Dance  therapy  lacks a common understanding  of words  that describe and interpret movement. Effective communication depends  upon  the comprehension of words for achieving patient-treatment goals. Effective teamwork emerges as members understand each other's roles and functions, as well as their different language systems.

While education has been regarded as an integral part of society for that past century, the field’s lexicon is relatively undeveloped. Much of this disconnect can be attributed to the number of stakeholders invested in defining eduction and its components, each of whom have differing and often times conflicting priorities. Education also suffers from its ubiquity, especially with regard to the fact that anything can effectively be described as learning or an educational lesson. Despite these hurdles, attempts to develop shared frameworks emerge constantly. One example is New Jersey’s Professional Development Standards for Educators, which focuses on developing a common language for professional learning communities. This framework identifies issues like,

  • What is essential for students to know?
  • How will we know when they have learned it?
  • What interventions will we put in place when they don’t learn it?
  • What do teachers need to know and be able to do to support the student learning?
  • What professional learning must the team engage in for student learning?

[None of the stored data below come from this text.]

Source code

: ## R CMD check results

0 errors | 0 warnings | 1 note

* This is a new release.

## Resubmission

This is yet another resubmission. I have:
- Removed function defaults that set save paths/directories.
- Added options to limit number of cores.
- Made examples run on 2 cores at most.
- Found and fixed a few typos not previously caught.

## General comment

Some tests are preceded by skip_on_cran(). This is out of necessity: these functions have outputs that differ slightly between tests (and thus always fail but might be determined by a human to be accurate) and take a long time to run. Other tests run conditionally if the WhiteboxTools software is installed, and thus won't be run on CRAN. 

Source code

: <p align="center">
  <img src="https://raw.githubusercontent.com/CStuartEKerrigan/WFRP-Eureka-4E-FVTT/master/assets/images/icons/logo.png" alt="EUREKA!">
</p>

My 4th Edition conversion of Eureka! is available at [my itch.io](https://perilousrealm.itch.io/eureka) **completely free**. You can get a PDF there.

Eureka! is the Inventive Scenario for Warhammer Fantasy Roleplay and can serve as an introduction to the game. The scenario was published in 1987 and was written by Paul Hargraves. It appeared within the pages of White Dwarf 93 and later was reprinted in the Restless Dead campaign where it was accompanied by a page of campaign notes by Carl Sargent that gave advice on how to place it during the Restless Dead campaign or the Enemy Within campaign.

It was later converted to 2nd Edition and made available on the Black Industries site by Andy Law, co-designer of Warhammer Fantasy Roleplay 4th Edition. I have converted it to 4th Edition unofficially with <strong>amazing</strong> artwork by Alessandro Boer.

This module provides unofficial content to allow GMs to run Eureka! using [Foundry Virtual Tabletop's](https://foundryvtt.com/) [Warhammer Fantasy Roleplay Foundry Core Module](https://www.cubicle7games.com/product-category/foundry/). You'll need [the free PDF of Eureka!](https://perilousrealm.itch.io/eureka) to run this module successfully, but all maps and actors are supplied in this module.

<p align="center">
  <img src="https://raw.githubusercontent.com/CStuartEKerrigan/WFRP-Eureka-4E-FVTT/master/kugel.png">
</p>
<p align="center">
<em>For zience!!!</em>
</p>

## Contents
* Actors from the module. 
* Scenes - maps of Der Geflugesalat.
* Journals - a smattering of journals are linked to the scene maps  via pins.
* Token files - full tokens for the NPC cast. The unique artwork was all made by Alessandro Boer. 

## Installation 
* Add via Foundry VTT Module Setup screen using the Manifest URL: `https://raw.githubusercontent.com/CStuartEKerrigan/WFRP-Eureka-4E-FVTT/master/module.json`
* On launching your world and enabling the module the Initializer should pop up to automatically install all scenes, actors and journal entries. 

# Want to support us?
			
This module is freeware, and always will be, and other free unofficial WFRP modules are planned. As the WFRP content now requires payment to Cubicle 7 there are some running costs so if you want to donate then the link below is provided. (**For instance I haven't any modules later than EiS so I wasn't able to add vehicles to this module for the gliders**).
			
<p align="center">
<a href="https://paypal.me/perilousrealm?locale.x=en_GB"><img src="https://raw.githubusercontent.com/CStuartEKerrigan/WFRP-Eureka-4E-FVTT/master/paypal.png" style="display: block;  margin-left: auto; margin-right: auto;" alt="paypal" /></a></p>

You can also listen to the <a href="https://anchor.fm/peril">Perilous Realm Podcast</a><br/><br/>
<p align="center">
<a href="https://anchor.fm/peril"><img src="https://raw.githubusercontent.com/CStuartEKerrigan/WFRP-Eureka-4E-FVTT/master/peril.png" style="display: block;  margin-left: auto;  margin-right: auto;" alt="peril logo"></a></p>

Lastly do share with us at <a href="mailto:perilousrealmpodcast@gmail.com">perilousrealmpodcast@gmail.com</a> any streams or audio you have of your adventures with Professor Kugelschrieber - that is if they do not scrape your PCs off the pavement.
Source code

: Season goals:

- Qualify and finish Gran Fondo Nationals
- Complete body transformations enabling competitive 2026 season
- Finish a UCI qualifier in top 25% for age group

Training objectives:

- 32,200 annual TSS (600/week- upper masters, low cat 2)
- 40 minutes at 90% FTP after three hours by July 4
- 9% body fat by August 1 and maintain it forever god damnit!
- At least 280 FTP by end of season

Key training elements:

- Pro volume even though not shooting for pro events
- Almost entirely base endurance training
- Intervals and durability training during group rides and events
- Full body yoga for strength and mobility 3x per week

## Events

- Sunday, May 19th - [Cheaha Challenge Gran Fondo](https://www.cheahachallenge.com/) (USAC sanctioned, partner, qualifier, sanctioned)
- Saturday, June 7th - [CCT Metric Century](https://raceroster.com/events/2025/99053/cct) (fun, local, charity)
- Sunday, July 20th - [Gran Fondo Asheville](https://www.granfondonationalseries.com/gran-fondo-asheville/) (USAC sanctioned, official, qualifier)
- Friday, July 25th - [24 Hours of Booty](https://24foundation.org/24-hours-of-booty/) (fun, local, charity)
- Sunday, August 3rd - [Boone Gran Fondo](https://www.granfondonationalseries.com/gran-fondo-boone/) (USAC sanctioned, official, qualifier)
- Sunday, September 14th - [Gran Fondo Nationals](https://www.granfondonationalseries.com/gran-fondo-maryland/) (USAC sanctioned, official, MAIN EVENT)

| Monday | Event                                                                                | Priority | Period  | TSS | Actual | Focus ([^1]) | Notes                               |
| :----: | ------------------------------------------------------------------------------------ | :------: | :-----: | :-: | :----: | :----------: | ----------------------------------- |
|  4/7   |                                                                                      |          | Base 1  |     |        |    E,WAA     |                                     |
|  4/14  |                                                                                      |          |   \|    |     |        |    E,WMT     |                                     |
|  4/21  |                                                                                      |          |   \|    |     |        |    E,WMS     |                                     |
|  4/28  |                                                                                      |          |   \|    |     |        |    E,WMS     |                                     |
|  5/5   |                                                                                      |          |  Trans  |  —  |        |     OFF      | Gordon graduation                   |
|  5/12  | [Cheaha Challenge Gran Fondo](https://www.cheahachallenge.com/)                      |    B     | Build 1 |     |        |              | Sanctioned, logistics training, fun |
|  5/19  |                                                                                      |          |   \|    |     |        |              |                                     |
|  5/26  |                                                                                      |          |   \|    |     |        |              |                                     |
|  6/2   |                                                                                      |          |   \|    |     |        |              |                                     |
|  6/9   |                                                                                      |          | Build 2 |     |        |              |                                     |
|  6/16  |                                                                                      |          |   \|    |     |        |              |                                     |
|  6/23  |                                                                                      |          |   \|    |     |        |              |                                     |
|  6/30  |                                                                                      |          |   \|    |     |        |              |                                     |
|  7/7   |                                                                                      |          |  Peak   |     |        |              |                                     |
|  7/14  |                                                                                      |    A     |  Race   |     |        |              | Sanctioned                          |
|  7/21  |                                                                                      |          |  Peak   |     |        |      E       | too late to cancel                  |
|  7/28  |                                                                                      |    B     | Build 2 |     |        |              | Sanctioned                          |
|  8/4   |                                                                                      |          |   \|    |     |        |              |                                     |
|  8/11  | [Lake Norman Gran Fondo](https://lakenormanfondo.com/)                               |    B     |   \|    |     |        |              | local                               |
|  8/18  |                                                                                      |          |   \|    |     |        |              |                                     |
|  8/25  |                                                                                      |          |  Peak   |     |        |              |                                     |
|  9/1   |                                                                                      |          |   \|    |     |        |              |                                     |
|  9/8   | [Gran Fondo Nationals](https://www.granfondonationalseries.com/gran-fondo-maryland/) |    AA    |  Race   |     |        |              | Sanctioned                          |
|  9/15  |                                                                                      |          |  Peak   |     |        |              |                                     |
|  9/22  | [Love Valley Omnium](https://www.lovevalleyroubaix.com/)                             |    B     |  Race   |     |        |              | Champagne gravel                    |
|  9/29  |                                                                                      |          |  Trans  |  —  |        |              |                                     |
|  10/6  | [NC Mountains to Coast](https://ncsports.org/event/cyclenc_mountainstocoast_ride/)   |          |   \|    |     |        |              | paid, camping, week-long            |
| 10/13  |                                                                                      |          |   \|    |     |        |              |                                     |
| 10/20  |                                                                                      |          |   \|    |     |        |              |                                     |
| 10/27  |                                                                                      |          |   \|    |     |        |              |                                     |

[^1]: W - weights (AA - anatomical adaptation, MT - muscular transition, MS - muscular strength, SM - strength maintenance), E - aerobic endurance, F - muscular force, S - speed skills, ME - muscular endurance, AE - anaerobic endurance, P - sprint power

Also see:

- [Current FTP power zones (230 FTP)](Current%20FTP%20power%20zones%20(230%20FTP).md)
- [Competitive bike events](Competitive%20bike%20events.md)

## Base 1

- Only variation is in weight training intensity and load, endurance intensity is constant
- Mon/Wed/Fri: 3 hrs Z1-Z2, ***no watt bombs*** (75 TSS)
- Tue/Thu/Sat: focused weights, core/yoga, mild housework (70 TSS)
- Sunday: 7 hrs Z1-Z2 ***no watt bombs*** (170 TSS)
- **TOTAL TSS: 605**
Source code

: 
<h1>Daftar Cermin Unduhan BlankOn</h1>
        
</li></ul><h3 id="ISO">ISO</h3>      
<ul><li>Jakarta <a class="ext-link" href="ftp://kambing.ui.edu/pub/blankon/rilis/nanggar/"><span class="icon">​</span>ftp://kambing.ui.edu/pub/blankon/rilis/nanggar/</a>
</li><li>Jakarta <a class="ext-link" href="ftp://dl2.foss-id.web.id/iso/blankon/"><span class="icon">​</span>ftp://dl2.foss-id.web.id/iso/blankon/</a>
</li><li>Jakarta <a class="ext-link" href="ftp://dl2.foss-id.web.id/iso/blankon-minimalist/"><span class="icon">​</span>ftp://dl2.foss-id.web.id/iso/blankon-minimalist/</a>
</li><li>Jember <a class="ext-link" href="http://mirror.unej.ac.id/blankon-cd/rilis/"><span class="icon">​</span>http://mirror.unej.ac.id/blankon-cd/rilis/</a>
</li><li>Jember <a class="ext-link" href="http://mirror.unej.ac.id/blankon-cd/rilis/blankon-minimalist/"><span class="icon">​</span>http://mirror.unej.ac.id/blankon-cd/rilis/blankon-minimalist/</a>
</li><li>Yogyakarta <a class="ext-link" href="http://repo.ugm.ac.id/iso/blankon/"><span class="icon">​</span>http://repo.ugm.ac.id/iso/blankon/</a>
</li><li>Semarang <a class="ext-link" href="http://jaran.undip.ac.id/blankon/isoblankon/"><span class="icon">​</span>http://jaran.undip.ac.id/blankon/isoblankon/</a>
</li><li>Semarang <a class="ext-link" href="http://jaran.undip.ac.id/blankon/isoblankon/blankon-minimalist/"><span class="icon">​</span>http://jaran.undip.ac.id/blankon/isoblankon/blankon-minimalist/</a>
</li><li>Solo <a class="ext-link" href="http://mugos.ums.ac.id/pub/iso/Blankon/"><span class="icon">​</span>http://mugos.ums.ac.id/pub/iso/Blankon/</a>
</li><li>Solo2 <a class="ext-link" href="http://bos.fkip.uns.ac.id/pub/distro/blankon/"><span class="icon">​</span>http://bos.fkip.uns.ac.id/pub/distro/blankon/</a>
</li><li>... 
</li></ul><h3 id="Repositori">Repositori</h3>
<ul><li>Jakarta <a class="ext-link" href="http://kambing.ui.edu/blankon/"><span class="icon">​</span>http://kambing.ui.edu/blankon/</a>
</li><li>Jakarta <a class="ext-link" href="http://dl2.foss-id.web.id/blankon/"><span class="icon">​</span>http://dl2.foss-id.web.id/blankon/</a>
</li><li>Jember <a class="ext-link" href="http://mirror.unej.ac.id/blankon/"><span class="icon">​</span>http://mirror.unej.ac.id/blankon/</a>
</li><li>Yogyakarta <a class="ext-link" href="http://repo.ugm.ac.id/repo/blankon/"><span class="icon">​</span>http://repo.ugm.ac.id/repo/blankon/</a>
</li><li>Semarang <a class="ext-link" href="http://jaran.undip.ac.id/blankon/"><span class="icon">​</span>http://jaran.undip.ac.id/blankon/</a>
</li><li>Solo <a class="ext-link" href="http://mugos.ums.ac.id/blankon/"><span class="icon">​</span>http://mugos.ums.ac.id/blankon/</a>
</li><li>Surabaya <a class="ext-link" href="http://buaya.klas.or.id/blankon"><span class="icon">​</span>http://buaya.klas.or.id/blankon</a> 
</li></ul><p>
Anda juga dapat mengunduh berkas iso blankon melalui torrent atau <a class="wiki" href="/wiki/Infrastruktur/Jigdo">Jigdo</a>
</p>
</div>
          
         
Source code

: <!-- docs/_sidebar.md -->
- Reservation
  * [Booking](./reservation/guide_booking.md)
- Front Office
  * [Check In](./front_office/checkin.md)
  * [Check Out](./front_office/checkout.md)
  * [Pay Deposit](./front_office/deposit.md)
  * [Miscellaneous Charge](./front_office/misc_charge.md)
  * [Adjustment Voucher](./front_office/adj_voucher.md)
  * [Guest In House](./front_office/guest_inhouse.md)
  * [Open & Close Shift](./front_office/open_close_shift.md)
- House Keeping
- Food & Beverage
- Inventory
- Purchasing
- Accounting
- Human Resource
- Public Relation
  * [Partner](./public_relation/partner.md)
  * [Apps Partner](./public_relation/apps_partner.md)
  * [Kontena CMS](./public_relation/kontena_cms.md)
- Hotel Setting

and also attempts to define the criteria for what a professional learning community would look like. More informal communities are also springing up everywhere. A few weeks ago I attended the NY EdTech Meetup and met a number of people trying to understand the intersection of education and technology, the effective business strategies to meld them.

Two steps forward, few steps back

Professional learning communities while important still result in a piecemeal approach to identifying answers to these critical questions. Conversations across the social graph, including Twitter, blogs and other sources are also contributing to this dialogue in a decentralized way. For education to reach its next stage of reform and innovation, we must continue to germinate these homegrown discussions into a national and eventually global discussion. In doing so, we must also be willing to accept at the core that education itself is a multi-faceted concept that serves multiple roles in society and thus the language used needs to be sensitive to that.